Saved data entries
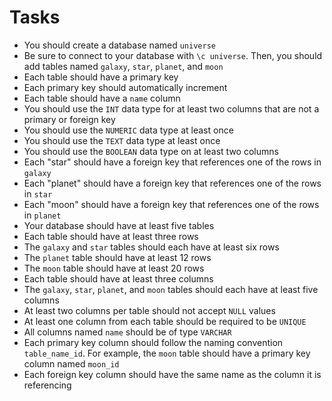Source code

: # Tasks

-   You should create a database named `universe`
-   Be sure to connect to your database with `\c universe`. Then, you should add tables named `galaxy`, `star`, `planet`, and `moon`
-   Each table should have a primary key
-   Each primary key should automatically increment
-    Each table should have a `name` column
-    You should use the `INT` data type for at least two columns that are not a primary or foreign key
-    You should use the `NUMERIC` data type at least once
-    You should use the `TEXT` data type at least once
-    You should use the `BOOLEAN` data type on at least two columns
-    Each "star" should have a foreign key that references one of the rows in `galaxy`
-    Each "planet" should have a foreign key that references one of the rows in `star`
-    Each "moon" should have a foreign key that references one of the rows in `planet`
-    Your database should have at least five tables
-    Each table should have at least three rows
-    The `galaxy` and `star` tables should each have at least six rows
-    The `planet` table should have at least 12 rows
-    The `moon` table should have at least 20 rows
-    Each table should have at least three columns
-    The `galaxy`, `star`, `planet`, and `moon` tables should each have at least five columns
-    At least two columns per table should not accept `NULL` values
-    At least one column from each table should be required to be `UNIQUE`
-    All columns named `name` should be of type `VARCHAR`
-    Each primary key column should follow the naming convention `table_name_id`. For example, the `moon` table should have a primary key column named `moon_id`
-    Each foreign key column should have the same name as the column it is referencing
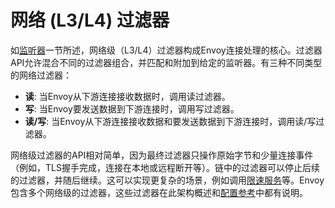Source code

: # 网络 (L3/L4) 过滤器



如[监听器](listeners.md#arch-overview-listeners)一节所述，网络级（L3/L4）过滤器构成Envoy连接处理的核心。过滤器API允许混合不同的过滤器组合，并匹配和附加到给定的监听器。有三种不同类型的网络过滤器：

- **读**: 当Envoy从下游连接接收数据时，调用读过滤器。
- **写**: 当Envoy要发送数据到下游连接时，调用写过滤器。
- **读/写**: 当Envoy从下游连接接收数据和要发送数据到下游连接时，调用读/写过滤器。

网络级过滤器的API相对简单，因为最终过滤器只操作原始字节和少量连接事件（例如，TLS握手完成，连接在本地或远程断开等）。链中的过滤器可以停止后续的过滤器，并随后继续。这可以实现更复杂的场景，例如调用[限速服务](global_rate_limiting.md#arch-overview-rate-limit)等。Envoy包含多个网络级的过滤器，这些过滤器在此架构概述和[配置参考](../../configuration/network_filters/network_filters.md#config-network-filters)中都有说明。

Task statement
Would you please return all lines of the data that include the word "galaxy"?

Response to this task
-   Be sure to connect to your database with `\c universe`. Then, you should add tables named `galaxy`, `star`, `planet`, and `moon`
-    Each "star" should have a foreign key that references one of the rows in `galaxy`
-    The `galaxy` and `star` tables should each have at least six rows
-    The `galaxy`, `star`, `planet`, and `moon` tables should each have at least five columns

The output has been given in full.